##### EXERCISE MATERIAL

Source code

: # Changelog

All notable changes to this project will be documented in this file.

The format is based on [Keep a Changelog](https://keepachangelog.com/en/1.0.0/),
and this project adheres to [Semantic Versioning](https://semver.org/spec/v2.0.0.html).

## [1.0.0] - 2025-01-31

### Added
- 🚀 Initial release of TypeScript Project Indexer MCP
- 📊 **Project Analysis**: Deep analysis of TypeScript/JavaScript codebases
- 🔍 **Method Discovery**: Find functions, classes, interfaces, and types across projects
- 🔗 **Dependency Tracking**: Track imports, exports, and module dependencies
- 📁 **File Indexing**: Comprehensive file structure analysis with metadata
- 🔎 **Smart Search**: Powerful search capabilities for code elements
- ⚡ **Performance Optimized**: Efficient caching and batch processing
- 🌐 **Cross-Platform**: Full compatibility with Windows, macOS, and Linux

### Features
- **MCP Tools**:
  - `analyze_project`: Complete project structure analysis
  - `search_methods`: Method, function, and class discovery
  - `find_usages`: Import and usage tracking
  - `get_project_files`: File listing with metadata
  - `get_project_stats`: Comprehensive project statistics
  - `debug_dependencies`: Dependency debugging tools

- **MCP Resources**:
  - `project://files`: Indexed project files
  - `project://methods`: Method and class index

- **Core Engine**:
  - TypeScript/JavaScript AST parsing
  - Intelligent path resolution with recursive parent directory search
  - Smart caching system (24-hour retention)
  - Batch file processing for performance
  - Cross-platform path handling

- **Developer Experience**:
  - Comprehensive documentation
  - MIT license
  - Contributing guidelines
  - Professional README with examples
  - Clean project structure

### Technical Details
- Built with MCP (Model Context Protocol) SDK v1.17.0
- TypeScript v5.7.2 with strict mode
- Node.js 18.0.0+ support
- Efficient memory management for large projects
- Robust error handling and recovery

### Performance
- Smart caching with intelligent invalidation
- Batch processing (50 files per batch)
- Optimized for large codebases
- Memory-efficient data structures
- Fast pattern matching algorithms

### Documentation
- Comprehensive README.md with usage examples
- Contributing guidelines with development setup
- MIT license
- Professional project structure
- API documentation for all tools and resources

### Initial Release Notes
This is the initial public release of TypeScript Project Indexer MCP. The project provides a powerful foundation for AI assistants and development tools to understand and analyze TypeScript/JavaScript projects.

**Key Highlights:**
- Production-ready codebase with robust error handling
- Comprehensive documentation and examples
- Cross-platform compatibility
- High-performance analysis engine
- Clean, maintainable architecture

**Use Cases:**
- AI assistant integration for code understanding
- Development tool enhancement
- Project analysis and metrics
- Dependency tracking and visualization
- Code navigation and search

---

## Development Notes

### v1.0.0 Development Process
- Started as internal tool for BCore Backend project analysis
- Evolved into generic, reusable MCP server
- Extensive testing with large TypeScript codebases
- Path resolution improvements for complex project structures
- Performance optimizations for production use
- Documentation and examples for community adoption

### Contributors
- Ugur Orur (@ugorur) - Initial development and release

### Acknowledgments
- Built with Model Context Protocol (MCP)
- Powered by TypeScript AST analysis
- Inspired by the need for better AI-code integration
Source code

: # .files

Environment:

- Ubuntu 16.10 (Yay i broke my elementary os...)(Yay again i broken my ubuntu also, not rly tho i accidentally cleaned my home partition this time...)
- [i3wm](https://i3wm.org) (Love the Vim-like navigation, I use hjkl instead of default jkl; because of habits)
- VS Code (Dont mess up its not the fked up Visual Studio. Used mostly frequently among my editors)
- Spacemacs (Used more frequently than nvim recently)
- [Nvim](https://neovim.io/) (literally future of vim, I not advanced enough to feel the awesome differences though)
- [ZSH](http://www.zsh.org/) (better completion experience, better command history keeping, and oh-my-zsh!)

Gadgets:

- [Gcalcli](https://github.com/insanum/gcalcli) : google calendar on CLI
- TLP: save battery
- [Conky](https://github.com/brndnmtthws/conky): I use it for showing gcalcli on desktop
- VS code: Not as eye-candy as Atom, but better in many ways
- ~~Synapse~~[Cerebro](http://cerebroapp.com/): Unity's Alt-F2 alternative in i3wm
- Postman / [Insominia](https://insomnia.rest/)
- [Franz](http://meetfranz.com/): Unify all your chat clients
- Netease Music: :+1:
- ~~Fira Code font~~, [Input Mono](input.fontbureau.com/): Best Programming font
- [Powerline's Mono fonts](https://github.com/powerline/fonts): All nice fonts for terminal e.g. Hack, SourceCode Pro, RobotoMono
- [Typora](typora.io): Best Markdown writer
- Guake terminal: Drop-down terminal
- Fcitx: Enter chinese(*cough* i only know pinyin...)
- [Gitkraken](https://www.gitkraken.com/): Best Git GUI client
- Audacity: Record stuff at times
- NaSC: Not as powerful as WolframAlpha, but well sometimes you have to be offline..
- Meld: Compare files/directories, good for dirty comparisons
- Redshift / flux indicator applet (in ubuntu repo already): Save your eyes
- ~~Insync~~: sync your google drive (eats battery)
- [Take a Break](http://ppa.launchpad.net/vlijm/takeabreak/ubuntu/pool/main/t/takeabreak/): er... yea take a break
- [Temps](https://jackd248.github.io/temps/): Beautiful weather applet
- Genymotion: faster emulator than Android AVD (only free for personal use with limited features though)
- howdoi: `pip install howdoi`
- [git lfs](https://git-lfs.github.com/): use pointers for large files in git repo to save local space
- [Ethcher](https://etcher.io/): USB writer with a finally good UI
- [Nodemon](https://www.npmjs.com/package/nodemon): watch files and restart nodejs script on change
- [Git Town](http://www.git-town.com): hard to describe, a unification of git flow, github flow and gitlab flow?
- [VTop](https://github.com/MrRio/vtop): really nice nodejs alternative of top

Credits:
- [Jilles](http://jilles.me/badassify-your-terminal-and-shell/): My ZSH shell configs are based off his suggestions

##########

* WHAT TO WORK ON
This exercise requires all the entries to be written out again exactly.

* RESPONSE
Source code

: # Changelog

All notable changes to this project will be documented in this file.

The format is based on [Keep a Changelog](https://keepachangelog.com/en/1.0.0/),
and this project adheres to [Semantic Versioning](https://semver.org/spec/v2.0.0.html).

## [1.0.0] - 2025-01-31

### Added
- 🚀 Initial release of TypeScript Project Indexer MCP
- 📊 **Project Analysis**: Deep analysis of TypeScript/JavaScript codebases
- 🔍 **Method Discovery**: Find functions, classes, interfaces, and types across projects
- 🔗 **Dependency Tracking**: Track imports, exports, and module dependencies
- 📁 **File Indexing**: Comprehensive file structure analysis with metadata
- 🔎 **Smart Search**: Powerful search capabilities for code elements
- ⚡ **Performance Optimized**: Efficient caching and batch processing
- 🌐 **Cross-Platform**: Full compatibility with Windows, macOS, and Linux

### Features
- **MCP Tools**:
  - `analyze_project`: Complete project structure analysis
  - `search_methods`: Method, function, and class discovery
  - `find_usages`: Import and usage tracking
  - `get_project_files`: File listing with metadata
  - `get_project_stats`: Comprehensive project statistics
  - `debug_dependencies`: Dependency debugging tools

- **MCP Resources**:
  - `project://files`: Indexed project files
  - `project://methods`: Method and class index

- **Core Engine**:
  - TypeScript/JavaScript AST parsing
  - Intelligent path resolution with recursive parent directory search
  - Smart caching system (24-hour retention)
  - Batch file processing for performance
  - Cross-platform path handling

- **Developer Experience**:
  - Comprehensive documentation
  - MIT license
  - Contributing guidelines
  - Professional README with examples
  - Clean project structure

### Technical Details
- Built with MCP (Model Context Protocol) SDK v1.17.0
- TypeScript v5.7.2 with strict mode
- Node.js 18.0.0+ support
- Efficient memory management for large projects
- Robust error handling and recovery

### Performance
- Smart caching with intelligent invalidation
- Batch processing (50 files per batch)
- Optimized for large codebases
- Memory-efficient data structures
- Fast pattern matching algorithms

### Documentation
- Comprehensive README.md with usage examples
- Contributing guidelines with development setup
- MIT license
- Professional project structure
- API documentation for all tools and resources

### Initial Release Notes
This is the initial public release of TypeScript Project Indexer MCP. The project provides a powerful foundation for AI assistants and development tools to understand and analyze TypeScript/JavaScript projects.

**Key Highlights:**
- Production-ready codebase with robust error handling
- Comprehensive documentation and examples
- Cross-platform compatibility
- High-performance analysis engine
- Clean, maintainable architecture

**Use Cases:**
- AI assistant integration for code understanding
- Development tool enhancement
- Project analysis and metrics
- Dependency tracking and visualization
- Code navigation and search

---

## Development Notes

### v1.0.0 Development Process
- Started as internal tool for BCore Backend project analysis
- Evolved into generic, reusable MCP server
- Extensive testing with large TypeScript codebases
- Path resolution improvements for complex project structures
- Performance optimizations for production use
- Documentation and examples for community adoption

### Contributors
- Ugur Orur (@ugorur) - Initial development and release

### Acknowledgments
- Built with Model Context Protocol (MCP)
- Powered by TypeScript AST analysis
- Inspired by the need for better AI-code integration
Source code

: # .files

Environment:

- Ubuntu 16.10 (Yay i broke my elementary os...)(Yay again i broken my ubuntu also, not rly tho i accidentally cleaned my home partition this time...)
- [i3wm](https://i3wm.org) (Love the Vim-like navigation, I use hjkl instead of default jkl; because of habits)
- VS Code (Dont mess up its not the fked up Visual Studio. Used mostly frequently among my editors)
- Spacemacs (Used more frequently than nvim recently)
- [Nvim](https://neovim.io/) (literally future of vim, I not advanced enough to feel the awesome differences though)
- [ZSH](http://www.zsh.org/) (better completion experience, better command history keeping, and oh-my-zsh!)

Gadgets:

- [Gcalcli](https://github.com/insanum/gcalcli) : google calendar on CLI
- TLP: save battery
- [Conky](https://github.com/brndnmtthws/conky): I use it for showing gcalcli on desktop
- VS code: Not as eye-candy as Atom, but better in many ways
- ~~Synapse~~[Cerebro](http://cerebroapp.com/): Unity's Alt-F2 alternative in i3wm
- Postman / [Insominia](https://insomnia.rest/)
- [Franz](http://meetfranz.com/): Unify all your chat clients
- Netease Music: :+1:
- ~~Fira Code font~~, [Input Mono](input.fontbureau.com/): Best Programming font
- [Powerline's Mono fonts](https://github.com/powerline/fonts): All nice fonts for terminal e.g. Hack, SourceCode Pro, RobotoMono
- [Typora](typora.io): Best Markdown writer
- Guake terminal: Drop-down terminal
- Fcitx: Enter chinese(*cough* i only know pinyin...)
- [Gitkraken](https://www.gitkraken.com/): Best Git GUI client
- Audacity: Record stuff at times
- NaSC: Not as powerful as WolframAlpha, but well sometimes you have to be offline..
- Meld: Compare files/directories, good for dirty comparisons
- Redshift / flux indicator applet (in ubuntu repo already): Save your eyes
- ~~Insync~~: sync your google drive (eats battery)
- [Take a Break](http://ppa.launchpad.net/vlijm/takeabreak/ubuntu/pool/main/t/takeabreak/): er... yea take a break
- [Temps](https://jackd248.github.io/temps/): Beautiful weather applet
- Genymotion: faster emulator than Android AVD (only free for personal use with limited features though)
- howdoi: `pip install howdoi`
- [git lfs](https://git-lfs.github.com/): use pointers for large files in git repo to save local space
- [Ethcher](https://etcher.io/): USB writer with a finally good UI
- [Nodemon](https://www.npmjs.com/package/nodemon): watch files and restart nodejs script on change
- [Git Town](http://www.git-town.com): hard to describe, a unification of git flow, github flow and gitlab flow?
- [VTop](https://github.com/MrRio/vtop): really nice nodejs alternative of top

Credits:
- [Jilles](http://jilles.me/badassify-your-terminal-and-shell/): My ZSH shell configs are based off his suggestions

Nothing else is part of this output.